初めに

本項は、戦略からは少し離れ、『戦略書』の正しい読み方、姿勢に関してを述べたいと思う。


現在、麻雀に関する『戦略書』はかなりの数に上る。
文字通り一冊の書になっているものから、ネット上で公開されているもの、または雑誌、漫画など、媒体も様々だ。


これらは先人の知識、経験の結晶。
我々はこれを読むことにより、少ない労力で多くのことを学ぶことが出来る。


これは大変ありがたい、恵まれた環境と言えるだろう。

注意すべき点

但し、これらの『戦略書』を読む上で、以下2つの注意点がある。

  • 頭から否定するべからず
  • 鵜呑みにするべからず

頭から否定しない事

戦略書とは、言うなれば先人が私達に残してくれた遺産である。
それを頭から否定するのは非礼であるし、危険なことだ。


例えば、デジタル系雀士のパイオニア、長村大氏の著書「真・デジタル」には、以下のような一節がある。

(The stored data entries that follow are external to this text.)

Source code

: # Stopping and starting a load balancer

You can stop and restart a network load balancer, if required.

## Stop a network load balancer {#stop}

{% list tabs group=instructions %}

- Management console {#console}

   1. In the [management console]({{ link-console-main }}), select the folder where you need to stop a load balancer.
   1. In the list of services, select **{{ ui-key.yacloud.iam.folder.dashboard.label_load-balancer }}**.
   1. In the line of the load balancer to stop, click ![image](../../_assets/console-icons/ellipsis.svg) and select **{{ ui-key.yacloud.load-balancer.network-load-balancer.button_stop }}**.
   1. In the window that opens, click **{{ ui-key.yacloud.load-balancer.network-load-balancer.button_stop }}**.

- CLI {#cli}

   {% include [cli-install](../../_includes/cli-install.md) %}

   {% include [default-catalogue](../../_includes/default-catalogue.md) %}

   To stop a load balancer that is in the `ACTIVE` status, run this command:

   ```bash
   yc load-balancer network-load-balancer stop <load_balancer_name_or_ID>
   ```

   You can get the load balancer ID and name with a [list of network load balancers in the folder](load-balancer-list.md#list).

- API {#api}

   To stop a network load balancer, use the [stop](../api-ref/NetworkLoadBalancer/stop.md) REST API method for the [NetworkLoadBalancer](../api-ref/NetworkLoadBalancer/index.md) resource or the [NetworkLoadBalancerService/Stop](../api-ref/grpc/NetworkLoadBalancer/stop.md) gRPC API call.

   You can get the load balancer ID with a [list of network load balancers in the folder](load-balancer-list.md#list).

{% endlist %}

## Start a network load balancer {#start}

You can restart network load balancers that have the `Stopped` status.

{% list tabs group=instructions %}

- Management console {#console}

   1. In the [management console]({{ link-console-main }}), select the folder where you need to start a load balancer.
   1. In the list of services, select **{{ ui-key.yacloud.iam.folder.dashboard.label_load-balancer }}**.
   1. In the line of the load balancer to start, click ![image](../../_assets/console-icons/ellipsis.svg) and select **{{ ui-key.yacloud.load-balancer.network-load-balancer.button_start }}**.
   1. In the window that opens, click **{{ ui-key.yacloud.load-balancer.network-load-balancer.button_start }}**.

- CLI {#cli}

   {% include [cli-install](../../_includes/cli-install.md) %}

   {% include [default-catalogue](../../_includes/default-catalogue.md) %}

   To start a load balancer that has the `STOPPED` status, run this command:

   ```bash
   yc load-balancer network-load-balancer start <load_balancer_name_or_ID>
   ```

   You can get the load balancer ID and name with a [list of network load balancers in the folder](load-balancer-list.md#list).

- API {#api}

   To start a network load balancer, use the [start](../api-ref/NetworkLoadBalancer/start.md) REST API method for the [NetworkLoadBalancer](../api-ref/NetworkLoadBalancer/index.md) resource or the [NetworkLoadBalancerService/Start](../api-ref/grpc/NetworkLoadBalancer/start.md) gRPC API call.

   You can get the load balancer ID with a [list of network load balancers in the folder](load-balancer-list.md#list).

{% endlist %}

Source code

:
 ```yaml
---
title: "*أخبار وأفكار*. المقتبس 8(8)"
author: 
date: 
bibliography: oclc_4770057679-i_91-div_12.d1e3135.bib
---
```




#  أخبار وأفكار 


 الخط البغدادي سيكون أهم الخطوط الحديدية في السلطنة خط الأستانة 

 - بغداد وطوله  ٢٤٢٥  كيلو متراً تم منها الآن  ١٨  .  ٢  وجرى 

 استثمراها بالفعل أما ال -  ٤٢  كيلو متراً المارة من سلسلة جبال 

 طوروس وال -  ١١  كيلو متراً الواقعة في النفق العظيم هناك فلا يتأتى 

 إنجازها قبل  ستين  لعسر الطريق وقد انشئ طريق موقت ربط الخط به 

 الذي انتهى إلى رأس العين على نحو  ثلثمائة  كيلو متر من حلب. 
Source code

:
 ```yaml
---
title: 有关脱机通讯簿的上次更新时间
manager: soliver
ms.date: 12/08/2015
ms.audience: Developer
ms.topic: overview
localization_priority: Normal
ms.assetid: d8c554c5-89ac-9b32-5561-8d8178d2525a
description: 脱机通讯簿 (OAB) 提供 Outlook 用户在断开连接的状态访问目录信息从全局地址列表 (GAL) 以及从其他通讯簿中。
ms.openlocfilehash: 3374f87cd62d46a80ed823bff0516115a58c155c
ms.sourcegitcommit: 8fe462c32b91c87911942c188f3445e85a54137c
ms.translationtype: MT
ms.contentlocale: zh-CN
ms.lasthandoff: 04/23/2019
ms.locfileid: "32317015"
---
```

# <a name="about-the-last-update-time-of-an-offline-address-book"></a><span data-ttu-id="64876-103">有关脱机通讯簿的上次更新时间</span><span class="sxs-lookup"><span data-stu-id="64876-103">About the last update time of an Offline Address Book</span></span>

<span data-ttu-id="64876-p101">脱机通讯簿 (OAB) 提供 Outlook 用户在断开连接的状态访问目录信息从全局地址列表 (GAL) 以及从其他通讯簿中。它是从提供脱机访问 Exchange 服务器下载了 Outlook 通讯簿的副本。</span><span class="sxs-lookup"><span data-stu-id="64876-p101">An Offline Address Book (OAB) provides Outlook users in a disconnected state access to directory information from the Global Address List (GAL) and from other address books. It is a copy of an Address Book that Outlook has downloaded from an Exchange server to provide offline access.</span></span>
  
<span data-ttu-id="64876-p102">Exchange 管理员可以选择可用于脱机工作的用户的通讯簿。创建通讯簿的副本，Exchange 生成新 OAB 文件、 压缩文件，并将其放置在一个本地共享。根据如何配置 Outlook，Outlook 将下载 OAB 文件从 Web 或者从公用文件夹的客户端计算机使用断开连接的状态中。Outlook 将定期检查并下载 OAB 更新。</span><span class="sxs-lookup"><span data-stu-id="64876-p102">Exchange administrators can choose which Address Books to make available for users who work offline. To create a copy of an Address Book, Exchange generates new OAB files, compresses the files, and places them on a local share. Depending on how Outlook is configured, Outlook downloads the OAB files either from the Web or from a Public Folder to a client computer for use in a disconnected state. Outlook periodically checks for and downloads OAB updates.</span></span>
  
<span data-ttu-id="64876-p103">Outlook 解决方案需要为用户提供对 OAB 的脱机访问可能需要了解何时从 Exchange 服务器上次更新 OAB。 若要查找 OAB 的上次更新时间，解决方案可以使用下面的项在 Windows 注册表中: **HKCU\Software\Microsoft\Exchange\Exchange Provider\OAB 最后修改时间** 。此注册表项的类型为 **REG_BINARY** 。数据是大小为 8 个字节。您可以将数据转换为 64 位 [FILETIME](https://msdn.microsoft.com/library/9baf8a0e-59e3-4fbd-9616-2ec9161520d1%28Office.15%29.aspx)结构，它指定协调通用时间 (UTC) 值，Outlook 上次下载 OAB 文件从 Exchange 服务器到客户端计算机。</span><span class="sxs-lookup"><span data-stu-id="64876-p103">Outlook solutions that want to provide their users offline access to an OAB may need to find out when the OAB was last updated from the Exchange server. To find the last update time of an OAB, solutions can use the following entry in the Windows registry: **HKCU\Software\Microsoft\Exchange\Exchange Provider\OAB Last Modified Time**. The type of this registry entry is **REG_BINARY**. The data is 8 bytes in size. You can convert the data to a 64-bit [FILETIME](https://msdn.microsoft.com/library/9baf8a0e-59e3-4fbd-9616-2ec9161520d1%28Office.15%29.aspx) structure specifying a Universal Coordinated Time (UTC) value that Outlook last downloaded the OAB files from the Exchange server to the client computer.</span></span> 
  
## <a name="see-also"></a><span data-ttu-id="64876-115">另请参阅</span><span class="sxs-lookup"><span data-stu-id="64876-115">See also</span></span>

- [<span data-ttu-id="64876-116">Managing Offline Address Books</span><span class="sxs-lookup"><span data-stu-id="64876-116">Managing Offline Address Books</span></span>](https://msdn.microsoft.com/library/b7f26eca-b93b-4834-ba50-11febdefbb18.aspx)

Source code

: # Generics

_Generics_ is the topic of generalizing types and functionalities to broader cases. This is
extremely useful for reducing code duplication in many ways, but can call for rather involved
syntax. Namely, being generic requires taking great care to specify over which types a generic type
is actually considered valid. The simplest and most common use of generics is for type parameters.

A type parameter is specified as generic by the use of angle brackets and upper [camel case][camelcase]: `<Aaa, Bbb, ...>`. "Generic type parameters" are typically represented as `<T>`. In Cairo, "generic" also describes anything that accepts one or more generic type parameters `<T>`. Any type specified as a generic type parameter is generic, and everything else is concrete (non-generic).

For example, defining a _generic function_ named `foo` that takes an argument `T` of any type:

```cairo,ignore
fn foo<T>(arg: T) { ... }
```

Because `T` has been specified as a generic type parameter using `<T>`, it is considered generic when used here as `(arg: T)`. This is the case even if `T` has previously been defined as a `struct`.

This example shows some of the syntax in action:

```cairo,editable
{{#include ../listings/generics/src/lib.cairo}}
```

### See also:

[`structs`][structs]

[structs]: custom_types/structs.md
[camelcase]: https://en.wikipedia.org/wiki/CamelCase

「よく「歳をとって引きが弱くなった」という人がいるが、
 さすがにこれは…、と思う。
 ただ、歳を重ねることで判断力が低下し、その結果、
 牌効率が落ちている、とは考えられるかもしれない」


ざっとまとめるとこんな感じだ。


デジタル系雀士にとって、「歳をとると引きが弱くなる」という理論(?)は論外だ。
しかし、長村大氏は(冗談混じりながらも)頭から否定せず、考えた上でこの理論を自らの戦略から排している。


大変立派な姿勢であり、正しい姿勢と言えるだろう。


上記例はいささか極端だが、どんな戦略でも、そこに1片の真実を含んでいる可能性がある。


頭からの否定は、その真実を見逃す事に成りかねないのだ。

鵜呑みにしない事

私の好きな教えに、以下のようなものがある。


経書を読むの第一義は、聖賢に阿らぬこと要なり。
 もし少しにても阿る所あれば、道明らかならず。
 学ぶとも益なくして害あり」


             吉田松陰「講孟余話」


要約すれば「書を読む際は疑ってかかれ」という事と、私は捉えている。


麻雀において、絶対に正しい戦略というものは存在しない。


時間、場所、相手、ルール。
いや、時代によってさえ適した戦略というものは変化するからだ。


どんなに尊敬する人が書いた『戦略書』でも、鵜呑みにしてはいけない。
自分が打つ環境に適う戦略か?
それを常に考えながら、取捨選択するべきだ。


それは決して非礼な事ではない。
むしろ、鵜呑みにしてしまう事こそ非礼に当たる、と私は考えている。

総括

最近「ブログ見ましたよ」という声を少なからず頂いている。
中には「お陰様でレート上がりました」と言ってくれる方もいる。


瑣末ながらも戦略を掲げる者にとって、これ程嬉しい言葉は無い。
身に余る光栄である。


しかし、当然ながら私の戦略も完璧足りえない。
もし本戦略をお読み頂けるならば、大いに疑って頂きたい。


そして、その中から適した戦略を汲み取り、それを活かして頂ければ幸いである。